»»
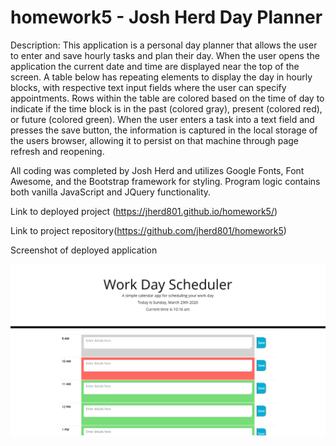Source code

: # homework5 - Josh Herd Day Planner

Description: 
This application is a personal day planner that allows the user to enter and save hourly tasks and plan their day. When the user opens the application the current date and time are displayed near the top of the screen. A table below has repeating elements to display the day in hourly blocks, with respective text input fields where the user can specify appointments. Rows within the table are colored based on the time of day to indicate if the time block is in the past (colored gray), present (colored red), or future (colored green). When the user enters a task into a text field and presses the save button, the information is captured in the local storage of the users browser, allowing it to persist on that machine through page refresh and reopening.

All coding was completed by Josh Herd and utilizes Google Fonts, Font Awesome, and the Bootstrap framework for styling. Program logic contains both vanilla JavaScript and JQuery functionality.

Link to deployed project (https://jherd801.github.io/homework5/)

Link to project repository(https://github.com/jherd801/homework5)


Screenshot of deployed application

![Image description](https://github.com/jherd801/homework5/blob/master/assets/plannerScreenshot.png)
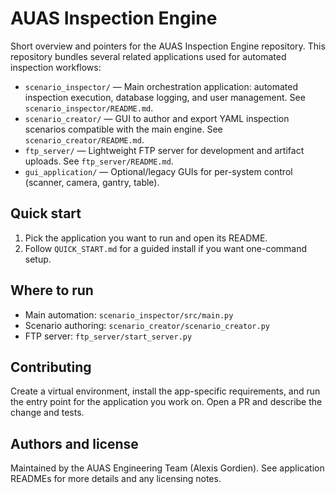 # AUAS Inspection Engine

Short overview and pointers for the AUAS Inspection Engine repository. This repository bundles several related applications used for automated inspection workflows:

- `scenario_inspector/` — Main orchestration application: automated inspection execution, database logging, and user management. See `scenario_inspector/README.md`.
- `scenario_creator/` — GUI to author and export YAML inspection scenarios compatible with the main engine. See `scenario_creator/README.md`.
- `ftp_server/` — Lightweight FTP server for development and artifact uploads. See `ftp_server/README.md`.
- `gui_application/` — Optional/legacy GUIs for per-system control (scanner, camera, gantry, table).

## Quick start

1. Pick the application you want to run and open its README.
2. Follow `QUICK_START.md` for a guided install if you want one-command setup.

## Where to run

- Main automation: `scenario_inspector/src/main.py`
- Scenario authoring: `scenario_creator/scenario_creator.py`
- FTP server: `ftp_server/start_server.py`

## Contributing

Create a virtual environment, install the app-specific requirements, and run the entry point for the application you work on. Open a PR and describe the change and tests.

## Authors and license

Maintained by the AUAS Engineering Team (Alexis Gordien). See application READMEs for more details and any licensing notes.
««
• [THE PROBLEM]: Show every line in the entries above that contains the string "repository".

• [RESPONSE]:
Link to project repository(https://github.com/jherd801/homework5)
Short overview and pointers for the AUAS Inspection Engine repository. This repository bundles several related applications used for automated inspection workflows:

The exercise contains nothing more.